Interpretive Summary: The X-ray micro-Tomography Facility at the Advanced Light Source has been in operation since 2004. The source is a superconducting bend magnet of critical energy 10.5KeV; photon energy coverage is 8-45 KeV in monochromatic mode, and a filtered white light option yields useful photons up to 50 KeV. A user-friendly graphical user interface allows users to collect tomographic and radiographic data sets with options including tiled and time series data sets. We will focus on recent experiments made possible by our development of unique sample environments for in-situ imaging. These environments include an ultrahigh temperature tensile load frame rig which allows for the study of material failure under in situ uniaxial loading at temperatures up to 2300oC, a chamber to study water transport in living plants, and at high pressure triaxial flow cell which has allowed study of supercritical CO2 transport through brine-saturated sandstone at pressures typical of in-situ conditions for subsurface CO2 sequestration.

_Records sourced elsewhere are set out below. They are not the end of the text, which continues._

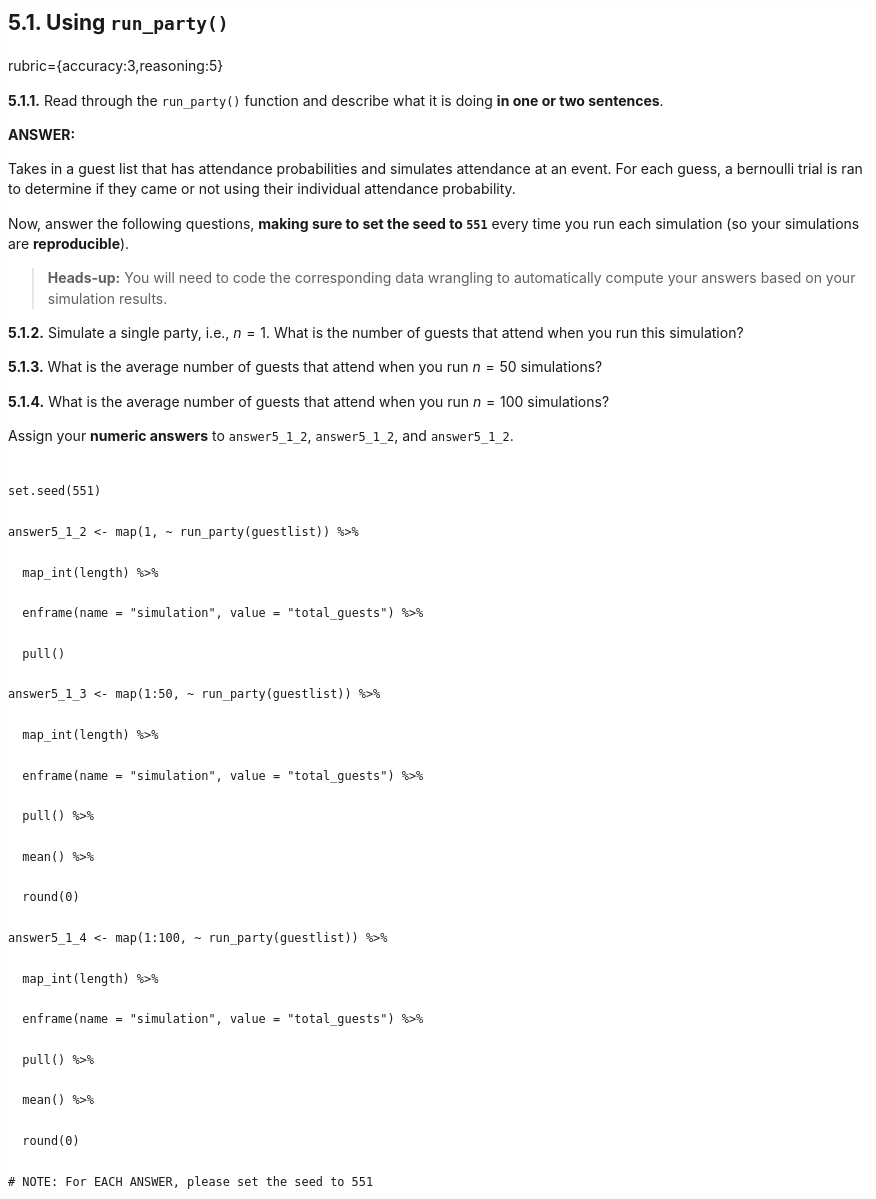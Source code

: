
 ```{r fig.width=6.5, fig.height=3}
```

## 5.1. Using `run_party()`

rubric={accuracy:3,reasoning:5}

**5.1.1.** Read through the `run_party()` function and describe what it is doing **in one or two sentences**.

**ANSWER:**

Takes in a guest list that has attendance probabilities and simulates attendance at an event. For each guess, a bernoulli trial is ran to determine if they came or not using their individual attendance probability.

Now, answer the following questions, **making sure to set the seed to `551`** every time you run each simulation (so your simulations are **reproducible**).

> **Heads-up:** You will need to code the corresponding data wrangling to automatically compute your answers based on your simulation results.

**5.1.2.** Simulate a single party, i.e., $n = 1$. What is the number of guests that attend when you run this simulation?

**5.1.3.** What is the average number of guests that attend when you run $n = 50$ simulations?

**5.1.4.** What is the average number of guests that attend when you run $n = 100$ simulations?

Assign your **numeric answers** to `answer5_1_2`, `answer5_1_2`, and `answer5_1_2`.

```{r}

set.seed(551)

answer5_1_2 <- map(1, ~ run_party(guestlist)) %>%

  map_int(length) %>%

  enframe(name = "simulation", value = "total_guests") %>%

  pull()

answer5_1_3 <- map(1:50, ~ run_party(guestlist)) %>%

  map_int(length) %>%

  enframe(name = "simulation", value = "total_guests") %>%

  pull() %>%

  mean() %>%

  round(0)

answer5_1_4 <- map(1:100, ~ run_party(guestlist)) %>%

  map_int(length) %>%

  enframe(name = "simulation", value = "total_guests") %>%

  pull() %>%

  mean() %>%

  round(0)

# NOTE: For EACH ANSWER, please set the seed to 551
```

Technical Abstract: The X-ray micro-Tomography Facility at the Advanced Light Source has been in operation since 2004. The source is a superconducting bend magnet of critical energy 10.5KeV; photon energy coverage is 8-45 KeV in monochromatic mode, and a filtered white light option yields useful photons up to 50 KeV. A user-friendly graphical user interface allows users to collect tomographic and radiographic data sets with options including tiled and time series data sets. We will focus on recent experiments made possible by our development of unique sample environments for in-situ imaging. These environments include an ultrahigh temperature tensile load frame rig which allows for the study of material failure under in situ uniaxial loading at temperatures up to 2300oC, a chamber to study water transport in living plants, and at high pressure triaxial flow cell which has allowed study of supercritical CO2 transport through brine-saturated sandstone at pressures typical of in-situ conditions for subsurface CO2 sequestration.